Re: [PATCH] Bluetooth: Limit duration of Remote Name Resolve
From: Marcel Holtmann
Date: Thu Oct 28 2021 - 09:30:53 EST
Hi Archie,
> When doing remote name request, we cannot scan. In the normal case it's
> OK since we can expect it to finish within a short amount of time.
> However, there is a possibility to scan lots of devices that
> (1) requires Remote Name Resolve
> (2) is unresponsive to Remote Name Resolve
> When this happens, we are stuck to do Remote Name Resolve until all is
> done before continue scanning.
>
> This patch adds a time limit to stop us spending too long on remote
> name request. The limit is increased for every iteration where we fail
> to complete the RNR in order to eventually solve all names.
>
> Signed-off-by: Archie Pusaka <apusaka@xxxxxxxxxxxx>
> Reviewed-by: Miao-chen Chou <mcchou@xxxxxxxxxxxx>
>
> ---
> Hi maintainers, we found one instance where a test device spends ~90
> seconds to do Remote Name Resolving, hence this patch.
> I think it's better if we reset the time limit to the default value
> at some point, but I don't have a good proposal where to do that, so
> in the end I didn't.
do you have a btmon trace for this as well?
The HCI Remote Name Request is essentially a paging procedure and then a few LMP messages.

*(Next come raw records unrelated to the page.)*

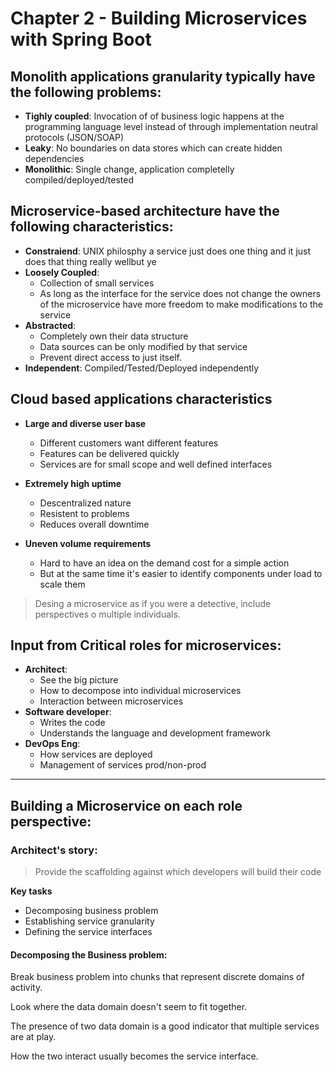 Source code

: # Chapter 2 - Building Microservices with Spring Boot

## Monolith applications granularity typically have the following problems:

- **Tighly coupled**: Invocation of of business logic happens at the programming language level instead of through implementation neutral protocols (JSON/SOAP)
- **Leaky**: No boundaries on data stores which can create hidden dependencies
- **Monolithic**: Single change, application completelly compiled/deployed/tested

## Microservice-based architecture have the following characteristics:

- **Constraiend**: UNIX philosphy a service just does one thing and it just does that thing really wellbut ye
- **Loosely Coupled**:
	-  Collection of small services
	-  As long as the interface for the service does not change the owners of the microservice have more freedom to make modifications to the service
- **Abstracted**:
	- Completely own their data structure
	- Data sources can be only modified by that service
	- Prevent direct access to just itself.
- **Independent**: Compiled/Tested/Deployed independently

## Cloud based applications characteristics
- **Large and diverse user base**
	- Different customers want different features
	- Features can be delivered quickly
	- Services are for small scope and well defined interfaces

- **Extremely high uptime**
	- Descentralized nature
	- Resistent to problems
	- Reduces overall downtime

- **Uneven volume requirements**
	- Hard to have an idea on the demand cost for a simple action
	- But at the same time it's easier to identify components under load to scale them

> Desing a microservice as if you were a detective, include perspectives o multiple individuals.

## Input from Critical roles for microservices:

- **Architect**:
	- See the big picture
	- How to decompose into individual microservices
	- Interaction between microservices
- **Software developer**:
	- Writes the code
	- Understands the language and development framework
- **DevOps Eng**: 
	- How services are deployed
	- Management of services prod/non-prod

----


## Building a Microservice on each role perspective:

### Architect's story:

> Provide the scaffolding against which developers will build their code

 **Key tasks**
 
 - Decomposing business problem
 - Establishing service granularity
 - Defining the service interfaces

#### Decomposing the Business problem:
 
Break business problem into chunks that represent discrete domains of activity.

Look where the data domain doesn't seem to fit together.

The presence of two data domain is a good indicator that multiple services are at play.

How the two interact usually becomes the service interface.
 

 
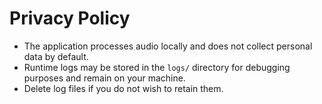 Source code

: # Privacy Policy

- The application processes audio locally and does not collect personal data by default.
- Runtime logs may be stored in the `logs/` directory for debugging purposes and remain on your machine.
- Delete log files if you do not wish to retain them.
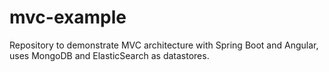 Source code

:# mvc-example
Repository to demonstrate MVC architecture with Spring Boot and Angular, uses MongoDB and ElasticSearch as datastores.
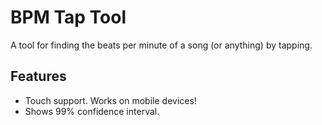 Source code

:# BPM Tap Tool

A tool for finding the beats per minute of a song (or anything) by tapping.

## Features

- Touch support. Works on mobile devices!
- Shows 99% confidence interval.
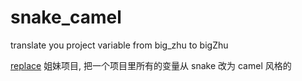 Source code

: # snake_camel
translate you project variable from big_zhu to bigZhu

[replace](https://github.com/bigzhu/replace) 姐妹项目, 把一个项目里所有的变量从 snake 改为 camel 风格的

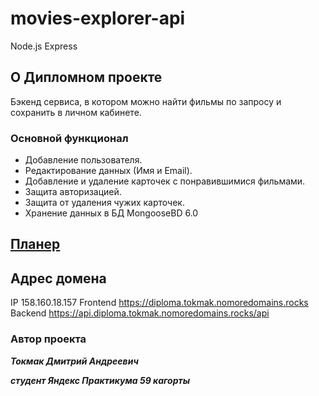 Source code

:# movies-explorer-api
Node.js Express

## О Дипломном проекте
Бэкенд сервиса, в котором можно найти фильмы по запросу и сохранить в личном кабинете.
### Основной функционал
- Добавление пользователя. 
- Редактирование данных (Имя и Email).
- Добавление и удаление карточек с понравившимися фильмами.
- Защита авторизацией.
- Защита от удаления чужих карточек.
- Хранение данных в БД MongooseBD 6.0

## [Планер](https://www.notion.so/bbac09ef519a4a5dae81c4fd3c9ca8a0?v=b284217a977b4b4da035803a3f2c5622&pvs=4)

## Адрес домена
IP 158.160.18.157
Frontend https://diploma.tokmak.nomoredomains.rocks
Backend https://api.diploma.tokmak.nomoredomains.rocks/api

### Автор проекта
**_Токмак Дмитрий Андреевич_**

**_студент Яндекс Практикума 59 кагорты_**
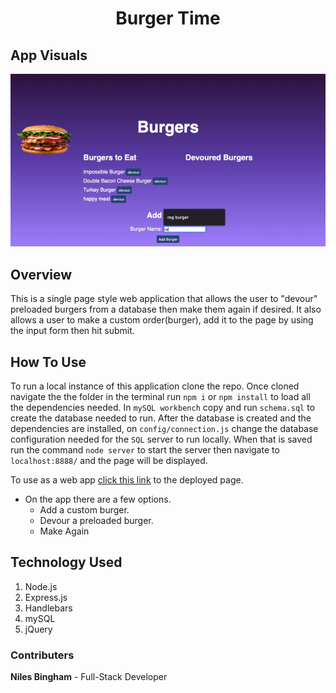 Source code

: # <p align="center">Burger Time</p>

## App Visuals

<img src="public/assets/images/burgertime.gif">

## Overview

This is a single page style web application that allows the user to "devour" preloaded burgers from a database then make them again if desired. It also allows a user to make a custom order(burger), add it to the page by using the input form then hit submit.

## How To Use

To run a local instance of this application clone the repo. Once cloned navigate the the folder in the terminal run `npm i` or `npm install` to load all the dependencies needed. In `mySQL workbench` copy and run `schema.sql` to create the database needed to run. After the database is created and the dependencies are installed, on `config/connection.js` change the database configuration needed for the `SQL` server to run locally. When that is saved run the command `node server` to start the server then navigate to `localhost:8888/` and the page will be displayed.

To use as a web app [click this link](https://radiant-coast-87888.herokuapp.com/ "Heroku Deployed Page") to the deployed page.

- On the app there are a few options.
  - Add a custom burger.
  - Devour a preloaded burger.
  - Make Again

## Technology Used

1. Node.js
2. Express.js
3. Handlebars
4. mySQL
5. jQuery

### Contributers

**Niles Bingham** - Full-Stack Developer
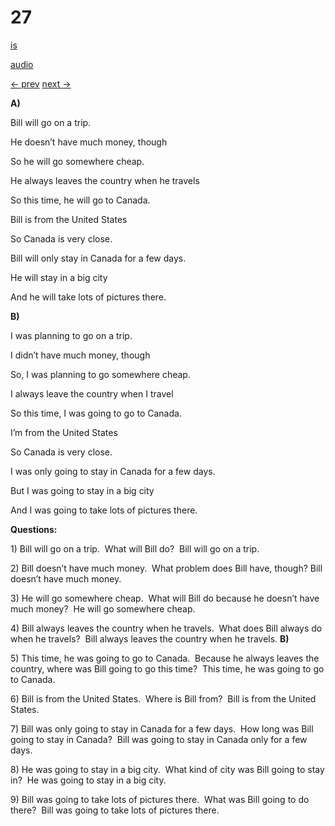 # 27

[is](../is/story_27.md)

[audio](../audio/story_27.mp3)

[← prev](../en/story_26.md)
[next →](../en/story_28.md)

**A)**

Bill will go on a trip.

He doesn’t have much money, though

So he will go somewhere cheap.

He always leaves the country when he travels

So this time, he will go to Canada.

Bill is from the United States

So Canada is very close.

Bill will only stay in Canada for a few days.

He will stay in a big city

And he will take lots of pictures there.

**B)**

I was planning to go on a trip.

I didn’t have much money, though

So, I was planning to go somewhere cheap.

I always leave the country when I travel

So this time, I was going to go to Canada.

I’m from the United States

So Canada is very close.

I was only going to stay in Canada for a few days.

But I was going to stay in a big city

And I was going to take lots of pictures there.

**Questions:**

1\) Bill will go on a trip.  What will Bill do?  Bill will go on a trip.

2\) Bill doesn’t have much money.  What problem does Bill have, though?
Bill doesn’t have much money.

3\) He will go somewhere cheap.  What will Bill do because he doesn’t
have much money?  He will go somewhere cheap.

4\) Bill always leaves the country when he travels.  What does Bill
always do when he travels?  Bill always leaves the country when he
travels.
**B)**

5\) This time, he was going to go to Canada.  Because he always leaves
the country, where was Bill going to go this time?  This time, he was
going to go to Canada.

6\) Bill is from the United States.  Where is Bill from?  Bill is from
the United States.

7\) Bill was only going to stay in Canada for a few days.  How long was
Bill going to stay in Canada?  Bill was going to stay in Canada only for
a few days.

8\) He was going to stay in a big city.  What kind of city was Bill
going to stay in?  He was going to stay in a big city.

9\) Bill was going to take lots of pictures there.  What was Bill going
to do there?  Bill was going to take lots of pictures there.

It is fundamentally a connection request inside BR/EDR and if you have a remote device that has page scan disabled, but inquiry scan enabled, then you get into this funky situation. Sadly, the BR/EDR parts don’t give you any hint on this weird combination. You can't configure BlueZ that way since it is really stupid setup and I remember that GAP doesn’t have this case either, but it can happen. So we might want to check if that is what happens. And of course it needs to be a Bluetooth 2.0 device or a device that doesn’t support Secure Simple Pairing. There is a chance of really bad radio interference, but that is then just bad luck and is only going to happen every once in a blue moon.
That said, you should receive a Page Timeout in the Remote Name Request Complete event for what you describe. Or you just use HCI Remote Name Request Cancel to abort the paging. If I remember correctly then the setting for Page Timeout is also applied to Remote Name resolving procedure. So we could tweak that value. Actually once we get the “sync” work merged, we could configure different Page Timeout for connection requests and name resolving if that would help. Not sure if this is worth it, since we could as simple just cancel the request.
> include/net/bluetooth/hci_core.h | 5 +++++
> net/bluetooth/hci_event.c | 12 ++++++++++++
> 2 files changed, 17 insertions(+)
>
> diff --git a/include/net/bluetooth/hci_core.h b/include/net/bluetooth/hci_core.h
> index dd8840e70e25..df9ffedf1d29 100644
> --- a/include/net/bluetooth/hci_core.h
> +++ b/include/net/bluetooth/hci_core.h
> @@ -87,6 +87,8 @@ struct discovery_state {
> u8 (*uuids)[16];
> unsigned long scan_start;
> unsigned long scan_duration;
> + unsigned long name_resolve_timeout;
> + unsigned long name_resolve_duration;
> };
>
> #define SUSPEND_NOTIFIER_TIMEOUT msecs_to_jiffies(2000) /* 2 seconds */
> @@ -805,6 +807,8 @@ static inline void sco_recv_scodata(struct hci_conn *hcon, struct sk_buff *skb)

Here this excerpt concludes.